Hardy fish, beautiful if you like their constant angry faces. Their habits aside they are the kings of the tank and they wont hesitate to prove it.
Also they grow fairly large so they need space.


----------



## LebronTheBetta (Apr 23, 2012)

Pilot00 said:


> Had three in a 36 gallon tank. Lived more than a decade. They will eat anything smaller than them. I had a school of silver dollars in there and the oscar out grew them. When that happened they had breakfast (literally each morning there was a dollar in the oscars mouth alive with the tail outside the mouth, he was trying to gulp it down) with one dollar each day for 4 days. The fifth survived because it grew larger than their mouths.
> 
> Also they love rock environments and will 'decorate' anything not rooted firmly. I have an old airfix Renaissance battleship cut in half and thrown in the aquarium. One of the buggers grabbed it from the prow and moved it one day here, the next day there and so on. Oh and for some reason they dig and munch the gravel and then spit it. One got fungus probably from that.
> 
> ...


I don't mean to be rude and thank you for the advice but isn't your tank overstocked? I mean, isn't the bare minimum for them to be happy 75 gallons? And you can add more than 1 Oscar in a 100+ gallon tank? I don't plan on tankmates because of their aggressive behaviors. Thanks for the advice, though. Sorry about your Dollars and the Acara's aggressiveness.


----------



## Pilot00 (Jul 24, 2012)

Yep but i was kind of 10 years old at the time, no real experience. When i got them they were about 3 cm each. And after they ate the dollars it was only the two of them along with a cynodis (the third had died from fungus) which they didnt even dare to approach. Into that 10+ years they grew 15cm+ (dont know the inches sorry).

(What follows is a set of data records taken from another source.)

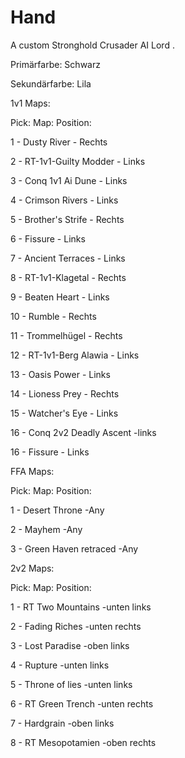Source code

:# Hand

A custom Stronghold Crusader AI Lord .

Primärfarbe: 	Schwarz

Sekundärfarbe:	Lila

1v1 Maps:

Pick:		  Map:			           	Position:

1	-	Dusty River		              -	Rechts	

2	-	RT-1v1-Guilty Modder	      -	Links

3	-	Conq 1v1 Ai Dune           	-	Links

4	-	Crimson Rivers 		          -	Links

5	-	Brother's Strife 	          -	Rechts

6  - Fissure                   - Links

7 - Ancient Terraces            - Links

8	-	RT-1v1-Klagetal		          -	Rechts

9	-	Beaten Heart 		            -	Links

10	-	Rumble		               	-	Rechts

11	-	Trommelhügel		          -	Rechts

12	-	RT-1v1-Berg Alawia      	-	Links

13	-	Oasis Power		            -	Links

14	-	Lioness Prey		          -	Rechts

15  - Watcher's Eye             - Links

16 - Conq 2v2 Deadly Ascent      -links

16  - Fissure                   - Links


FFA Maps:

Pick:		Map:				            Position:

1	-	Desert Throne			          -Any

2	-	Mayhem			               	-Any

3	-	Green Haven retraced	    	-Any	


2v2 Maps:

Pick:		Map:				            Position:

1 - RT Two Mountains            -unten links

2 - Fading Riches               -unten rechts

3	-	Lost Paradise			          -oben links

4	-	Rupture			               	-unten links

5	-	Throne of lies	           	-unten links

6 - RT Green Trench             -unten rechts

7	-	Hardgrain			              -oben links

8 - RT Mesopotamien             -oben rechts

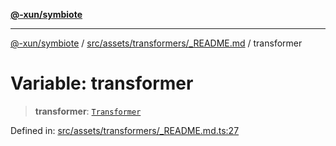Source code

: [**@-xun/symbiote**](../../../../../README.md)

***

[@-xun/symbiote](../../../../../README.md) / [src/assets/transformers/\_README.md](../README.md) / transformer

# Variable: transformer

> **transformer**: [`Transformer`](../../../type-aliases/Transformer.md)

Defined in: [src/assets/transformers/\_README.md.ts:27](https://github.com/Xunnamius/symbiote/blob/ff83c030b043e6b14171cac5526d31c5c826c51f/src/assets/transformers/_README.md.ts#L27)

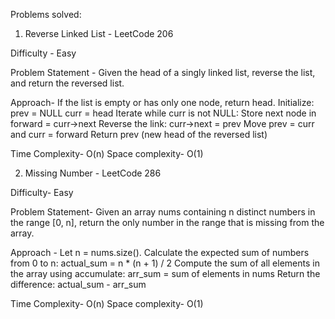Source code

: Problems solved:

1. Reverse Linked List - LeetCode 206

Difficulty - Easy 

Problem Statement - 
Given the head of a singly linked list, reverse the list, and return the reversed list.

Approach- 
If the list is empty or has only one node, return head.
Initialize:
    prev = NULL
    curr = head
Iterate while curr is not NULL:
    Store next node in forward = curr->next
    Reverse the link: curr->next = prev
    Move prev = curr and curr = forward
Return prev (new head of the reversed list)

Time Complexity- O(n)
Space complexity- O(1)

2. Missing Number - LeetCode 286

Difficulty- Easy

Problem Statement- 
Given an array nums containing n distinct numbers in the range [0, n], return the only number in the range that is missing from the array.

Approach - 
Let n = nums.size().
Calculate the expected sum of numbers from 0 to n:
    actual_sum = n * (n + 1) / 2
Compute the sum of all elements in the array using accumulate:
    arr_sum = sum of elements in nums
Return the difference: actual_sum - arr_sum

Time Complexity- O(n)
Space complexity- O(1)
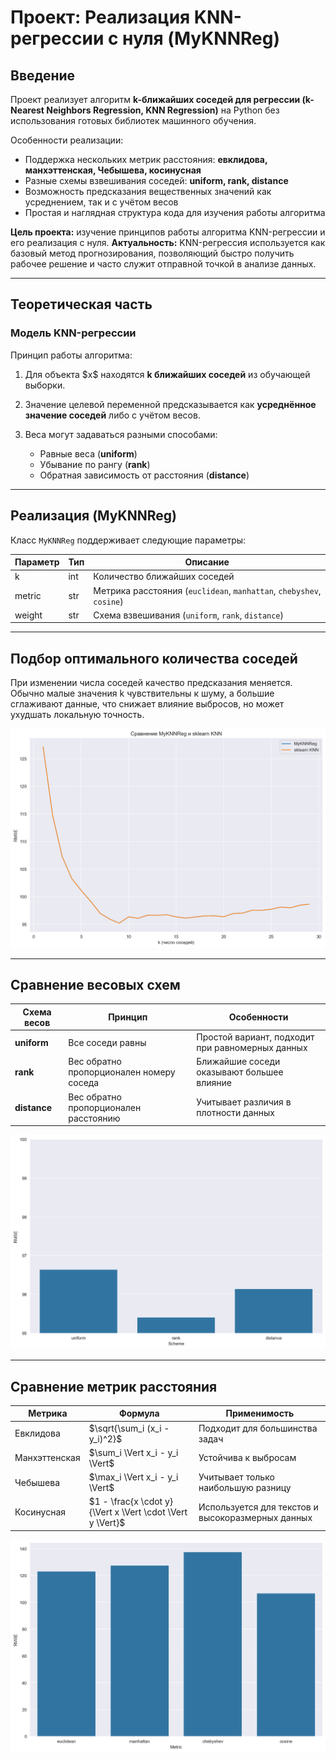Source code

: 
# Проект: Реализация KNN-регрессии с нуля (MyKNNReg)

## Введение

Проект реализует алгоритм **k-ближайших соседей для регрессии (k-Nearest Neighbors Regression, KNN Regression)** на Python без использования готовых библиотек машинного обучения.

Особенности реализации:

* Поддержка нескольких метрик расстояния: **евклидова, манхэттенская, Чебышева, косинусная**
* Разные схемы взвешивания соседей: **uniform, rank, distance**
* Возможность предсказания вещественных значений как усреднением, так и с учётом весов
* Простая и наглядная структура кода для изучения работы алгоритма

**Цель проекта:** изучение принципов работы алгоритма KNN-регрессии и его реализация с нуля.
**Актуальность:** KNN-регрессия используется как базовый метод прогнозирования, позволяющий быстро получить рабочее решение и часто служит отправной точкой в анализе данных.

---

## Теоретическая часть

### Модель KNN-регрессии

Принцип работы алгоритма:

1. Для объекта \$x\$ находятся **k ближайших соседей** из обучающей выборки.
2. Значение целевой переменной предсказывается как **усреднённое значение соседей** либо с учётом весов.
3. Веса могут задаваться разными способами:

   * Равные веса (**uniform**)
   * Убывание по рангу (**rank**)
   * Обратная зависимость от расстояния (**distance**)

---

## Реализация (MyKNNReg)

Класс `MyKNNReg` поддерживает следующие параметры:

| Параметр | Тип | Описание                                                             |
| -------- | --- | -------------------------------------------------------------------- |
| k        | int | Количество ближайших соседей                                         |
| metric   | str | Метрика расстояния (`euclidean`, `manhattan`, `chebyshev`, `cosine`) |
| weight   | str | Схема взвешивания (`uniform`, `rank`, `distance`)                    |

---

## Подбор оптимального количества соседей

При изменении числа соседей качество предсказания меняется. Обычно малые значения k чувствительны к шуму, а большие сглаживают данные, что снижает влияние выбросов, но может ухудшать локальную точность.

![Количество соседей](images/plot_k.png)

---

## Сравнение весовых схем

| Схема весов  | Принцип                                  | Особенности                                      |
| ------------ | ---------------------------------------- | ------------------------------------------------ |
| **uniform**  | Все соседи равны                         | Простой вариант, подходит при равномерных данных |
| **rank**     | Вес обратно пропорционален номеру соседа | Ближайшие соседи оказывают большее влияние       |
| **distance** | Вес обратно пропорционален расстоянию    | Учитывает различия в плотности данных            |

![Сравнение весовых схем](images/plot_weight.png)

---

## Сравнение метрик расстояния

| Метрика       | Формула                                                     | Применимость                                      |
| ------------- | ----------------------------------------------------------- | ------------------------------------------------- |
| Евклидова     | \$\sqrt{\sum\_i (x\_i - y\_i)^2}\$                          | Подходит для большинства задач                    |
| Манхэттенская | \$\sum\_i \Vert x\_i - y\_i \Vert\$                         | Устойчива к выбросам                              |
| Чебышева      | \$\max\_i \Vert x\_i - y\_i \Vert\$                         | Учитывает только наибольшую разницу               |
| Косинусная    | \$1 - \frac{x \cdot y}{\Vert x \Vert \cdot \Vert y \Vert}\$ | Используется для текстов и высокоразмерных данных |

![Сравнение метрик расстояния](images/distance.png)

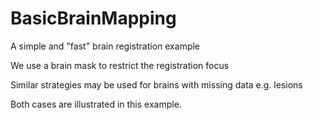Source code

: BasicBrainMapping
=================

A simple and "fast" brain registration example

We use a brain mask to restrict the registration focus

Similar strategies may be used for brains with missing data e.g. lesions 

Both cases are illustrated in this example.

EDIT: BTW i am not sure how much a US gallon is. My tank is 160 liters. I say 36 due to a converter.


----------



## LebronTheBetta (Apr 23, 2012)

I'm 11 right now. O_O They grow so fast. ^^ I'm probably going to buy them at a LFS. At least not my Petsmart.


----------



## tpocicat (Aug 8, 2011)

I have two oscars in my 120g tank. They are pink. They know where we keep their food, and any time someone goes near where the food is, they swim quickly to that side of the tank! They are quite smart and very aware of their surroundings.


----------



## Pilot00 (Jul 24, 2012)

Oh a reminder: The old saying: 'Dont bite the hand that feeds you' doesnt apply to them. They are little gluttons... http://www.youtube.com/watch?v=0dgF0BLLJ94

http://www.youtube.com/watch?v=jYcvodtqMec&feature=related

Both happened to me


----------



## LebronTheBetta (Apr 23, 2012)

I wish that was a rule to them... It would be so much easier. They could draw blood. 0.0


----------



## tpocicat (Aug 8, 2011)

That's too true! My tank has two lids, so when the oscars are fed, we open one and wait until they are under it waiting for the food, and put the food quickly in on the other side. Not only do they bite, but they jump!


----------



## LebronTheBetta (Apr 23, 2012)

I need to have a sturdy lid then. O.O


----------



## Crowntailed (Apr 19, 2012)

And yes they can draw blood, they wont take a finger or anything like that but they can make bleed a drop or two. And here is a good oscar forums http://www.oscarfish.com/oscar-forum/viewforum.php/f,1


----------



## LebronTheBetta (Apr 23, 2012)

Thanks Crowntailed! I'll look into that forum!


----------